God help them when they get something genuinely awful, “Hello boss, I can’t come in today because…. (Thinks…now, I’ve told him I had typhoid, malaria, beri beri and Yellow Fever, so what’s left? I know)….because I’m dead, yes, doctor prescribes complete bed rest, worst case of death he’s seen.
This all comes from bitter experience. Having spent much of my professional life hale and hearty, I then had a family and that is like spending your life sampling the delights on offer in an isolation ward.
Your children’s immune systems are just building themselves up, and so they’re like boxers having a tilt at the world title – they take infection after infection, virus after virus, shaking them off and emerging from each one ever stronger.
Meanwhile, my sad 43-year-old immune system is lying in the corner throwing in the towel.
First one son, then the next, has brought a succession of coughs, colds and noroviruses into our home. I’m grateful to the Department of Health’s advice to us all to wash our hands to stop the spread of the winter vomiting bug, but when junior has emptied the contents of his stomach all over you, there’s only so much you can do.
The only thing they managed not to give me was chicken pox, but that’s because I had the foresight to have that before.
So if you get the call from someone who’s claiming to have gone down with this bug, my advice is play it safe, don’t make them feel guilty, tell them to stay home.
A HOLIDAY home burns down near Criccieth and while no-one is saying it yet I dare say one or two thoughts turn to Meibion Glyndwr.

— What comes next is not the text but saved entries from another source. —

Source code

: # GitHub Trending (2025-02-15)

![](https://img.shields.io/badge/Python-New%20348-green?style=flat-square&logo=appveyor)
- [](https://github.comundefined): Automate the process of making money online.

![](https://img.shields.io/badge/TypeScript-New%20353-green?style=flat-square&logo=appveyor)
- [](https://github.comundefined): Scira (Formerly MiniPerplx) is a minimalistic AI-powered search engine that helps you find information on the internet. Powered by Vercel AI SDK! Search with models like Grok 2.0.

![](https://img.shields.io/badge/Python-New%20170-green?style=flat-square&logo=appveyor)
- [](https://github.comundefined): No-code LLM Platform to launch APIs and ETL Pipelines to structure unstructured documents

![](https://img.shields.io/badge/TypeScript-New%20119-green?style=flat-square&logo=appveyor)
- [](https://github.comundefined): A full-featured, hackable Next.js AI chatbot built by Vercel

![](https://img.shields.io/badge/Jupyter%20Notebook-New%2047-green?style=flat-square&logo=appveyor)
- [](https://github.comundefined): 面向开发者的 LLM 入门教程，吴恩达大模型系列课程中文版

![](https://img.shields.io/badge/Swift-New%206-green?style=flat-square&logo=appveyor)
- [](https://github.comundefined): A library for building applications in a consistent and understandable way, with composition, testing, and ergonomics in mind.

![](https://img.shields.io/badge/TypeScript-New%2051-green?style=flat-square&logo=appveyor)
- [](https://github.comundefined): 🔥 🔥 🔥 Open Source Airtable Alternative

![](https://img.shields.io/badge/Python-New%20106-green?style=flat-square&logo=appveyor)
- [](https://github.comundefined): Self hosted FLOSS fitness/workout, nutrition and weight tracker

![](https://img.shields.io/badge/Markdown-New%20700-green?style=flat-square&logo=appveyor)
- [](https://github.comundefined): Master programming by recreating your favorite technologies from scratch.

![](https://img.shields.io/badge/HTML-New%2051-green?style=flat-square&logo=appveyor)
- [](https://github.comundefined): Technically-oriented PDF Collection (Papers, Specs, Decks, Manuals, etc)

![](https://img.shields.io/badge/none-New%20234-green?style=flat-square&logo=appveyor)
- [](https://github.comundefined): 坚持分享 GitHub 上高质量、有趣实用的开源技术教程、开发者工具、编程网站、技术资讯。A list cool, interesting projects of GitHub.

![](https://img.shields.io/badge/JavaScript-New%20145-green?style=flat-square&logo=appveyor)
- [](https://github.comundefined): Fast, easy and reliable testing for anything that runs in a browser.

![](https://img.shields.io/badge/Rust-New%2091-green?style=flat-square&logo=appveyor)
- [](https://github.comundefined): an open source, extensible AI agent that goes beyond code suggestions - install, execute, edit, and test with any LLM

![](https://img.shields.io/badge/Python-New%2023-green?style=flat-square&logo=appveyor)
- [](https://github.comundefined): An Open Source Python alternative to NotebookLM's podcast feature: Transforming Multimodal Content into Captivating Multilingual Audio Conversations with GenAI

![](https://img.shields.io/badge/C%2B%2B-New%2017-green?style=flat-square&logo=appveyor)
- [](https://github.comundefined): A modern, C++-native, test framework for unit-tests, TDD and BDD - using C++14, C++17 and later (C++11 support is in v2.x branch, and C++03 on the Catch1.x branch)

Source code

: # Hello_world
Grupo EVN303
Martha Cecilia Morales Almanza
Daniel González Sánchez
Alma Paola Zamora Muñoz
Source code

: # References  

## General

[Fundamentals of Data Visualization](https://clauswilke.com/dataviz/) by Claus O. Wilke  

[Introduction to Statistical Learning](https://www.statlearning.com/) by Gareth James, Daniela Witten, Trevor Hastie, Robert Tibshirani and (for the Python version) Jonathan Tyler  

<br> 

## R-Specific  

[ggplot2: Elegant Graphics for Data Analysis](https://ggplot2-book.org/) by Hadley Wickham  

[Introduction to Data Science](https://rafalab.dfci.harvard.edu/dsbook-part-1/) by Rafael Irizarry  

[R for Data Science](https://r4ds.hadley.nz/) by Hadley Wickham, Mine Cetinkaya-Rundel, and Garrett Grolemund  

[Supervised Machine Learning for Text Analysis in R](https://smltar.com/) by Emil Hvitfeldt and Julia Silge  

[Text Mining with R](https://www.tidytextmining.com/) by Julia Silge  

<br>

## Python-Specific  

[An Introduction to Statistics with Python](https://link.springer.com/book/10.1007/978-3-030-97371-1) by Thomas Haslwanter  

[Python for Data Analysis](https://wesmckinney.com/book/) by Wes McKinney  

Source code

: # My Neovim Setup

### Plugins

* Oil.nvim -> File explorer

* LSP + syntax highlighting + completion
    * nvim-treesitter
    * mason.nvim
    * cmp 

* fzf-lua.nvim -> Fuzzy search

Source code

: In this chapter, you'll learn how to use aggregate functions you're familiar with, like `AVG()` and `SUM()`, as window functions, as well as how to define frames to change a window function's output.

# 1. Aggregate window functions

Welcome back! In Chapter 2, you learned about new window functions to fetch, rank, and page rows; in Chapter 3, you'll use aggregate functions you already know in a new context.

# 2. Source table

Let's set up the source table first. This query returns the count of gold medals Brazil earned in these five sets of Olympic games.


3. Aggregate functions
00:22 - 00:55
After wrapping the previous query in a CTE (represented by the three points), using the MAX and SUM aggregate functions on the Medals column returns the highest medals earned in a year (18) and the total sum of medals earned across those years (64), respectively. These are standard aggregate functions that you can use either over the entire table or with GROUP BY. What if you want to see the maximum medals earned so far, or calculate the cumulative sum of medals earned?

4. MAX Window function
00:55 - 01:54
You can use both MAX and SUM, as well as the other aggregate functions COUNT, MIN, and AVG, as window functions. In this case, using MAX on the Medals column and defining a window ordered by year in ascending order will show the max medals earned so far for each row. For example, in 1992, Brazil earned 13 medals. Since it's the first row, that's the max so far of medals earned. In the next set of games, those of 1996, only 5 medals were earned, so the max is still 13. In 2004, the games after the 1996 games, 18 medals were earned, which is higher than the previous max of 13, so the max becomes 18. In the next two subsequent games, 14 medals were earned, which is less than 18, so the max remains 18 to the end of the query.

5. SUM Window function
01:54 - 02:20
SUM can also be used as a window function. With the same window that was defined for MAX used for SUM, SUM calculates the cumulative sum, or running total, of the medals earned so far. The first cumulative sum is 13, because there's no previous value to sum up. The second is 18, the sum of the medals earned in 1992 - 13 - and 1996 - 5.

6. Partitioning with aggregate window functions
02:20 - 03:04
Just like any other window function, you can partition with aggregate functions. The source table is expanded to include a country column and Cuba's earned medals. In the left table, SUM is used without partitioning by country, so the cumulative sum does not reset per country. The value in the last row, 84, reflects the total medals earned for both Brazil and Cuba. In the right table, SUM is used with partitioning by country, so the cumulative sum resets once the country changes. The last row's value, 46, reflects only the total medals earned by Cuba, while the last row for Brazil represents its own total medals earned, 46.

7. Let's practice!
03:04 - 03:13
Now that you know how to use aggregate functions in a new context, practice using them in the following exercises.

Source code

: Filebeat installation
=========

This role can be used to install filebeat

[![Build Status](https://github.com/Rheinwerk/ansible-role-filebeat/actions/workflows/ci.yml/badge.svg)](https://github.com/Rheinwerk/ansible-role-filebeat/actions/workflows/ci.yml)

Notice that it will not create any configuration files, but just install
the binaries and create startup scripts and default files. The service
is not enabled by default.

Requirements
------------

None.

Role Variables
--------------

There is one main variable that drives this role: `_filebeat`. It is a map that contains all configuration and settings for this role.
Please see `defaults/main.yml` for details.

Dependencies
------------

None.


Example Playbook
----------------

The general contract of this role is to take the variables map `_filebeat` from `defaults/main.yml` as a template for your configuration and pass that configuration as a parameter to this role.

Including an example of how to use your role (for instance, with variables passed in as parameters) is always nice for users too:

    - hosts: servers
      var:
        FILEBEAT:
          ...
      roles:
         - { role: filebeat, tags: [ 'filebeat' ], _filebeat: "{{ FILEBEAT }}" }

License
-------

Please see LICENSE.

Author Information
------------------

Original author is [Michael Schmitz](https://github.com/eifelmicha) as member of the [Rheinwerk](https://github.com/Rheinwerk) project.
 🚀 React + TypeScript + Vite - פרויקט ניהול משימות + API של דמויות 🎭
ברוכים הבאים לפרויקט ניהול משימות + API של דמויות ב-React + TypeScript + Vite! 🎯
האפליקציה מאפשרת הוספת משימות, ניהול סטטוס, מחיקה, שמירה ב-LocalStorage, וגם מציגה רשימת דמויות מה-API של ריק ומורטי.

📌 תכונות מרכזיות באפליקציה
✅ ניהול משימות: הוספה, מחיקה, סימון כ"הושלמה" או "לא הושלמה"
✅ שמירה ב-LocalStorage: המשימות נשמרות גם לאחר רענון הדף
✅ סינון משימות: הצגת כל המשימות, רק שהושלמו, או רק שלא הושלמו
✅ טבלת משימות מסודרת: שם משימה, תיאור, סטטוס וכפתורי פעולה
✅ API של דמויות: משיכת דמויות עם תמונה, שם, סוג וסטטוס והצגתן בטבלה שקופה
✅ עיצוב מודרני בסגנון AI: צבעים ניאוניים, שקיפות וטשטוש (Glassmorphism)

Of course this might be an isolated act of criminal damage with no intent other than vandalism.
But I’ve always been puzzled by the act of house burning as a protest at the second home market in Wales.
After all, the houses are usually insured for their full value, and so all the house-burner actually achieves is to give the owner a new home. Upsetting maybe, but ultimately futile.
And what with the state of the market at the moment where virtually no-one is buying second homes and the first-time buyer at last seems to have a look-in, this would be a masterpiece of timing by the homeburners.
MATTHEW Parris ought perhaps to have thought harder and longer before writing a column suggesting that cyclists deserved decapitation for, among other things, their smugness and, apparently, the littering of a lane near his home.
He blamed them for the cans of fizzy drink found in the hedgerows.
No cyclist I know drinks anything fizzy while in the saddle, it’s a shortcut to throwing up in a hedgerow, never mind littering it. And we invariably carry drink in handly holders on our bikes that we refill every time we go out, as a moment’s research would have told Mr Parris.
Still, the Times columnist has apologised for his comments after the weight of advers reaction, including that of Rhyl Cycling Club, which knows more than most the risks cyclists face on the roads without ther added prejudice of Mr Parris, became overwhelming.
I like Matthew Parris a lot, he’s a very gifted writer and commentator. He got it wrong this time, but he said sorry. Let’s leave it at that.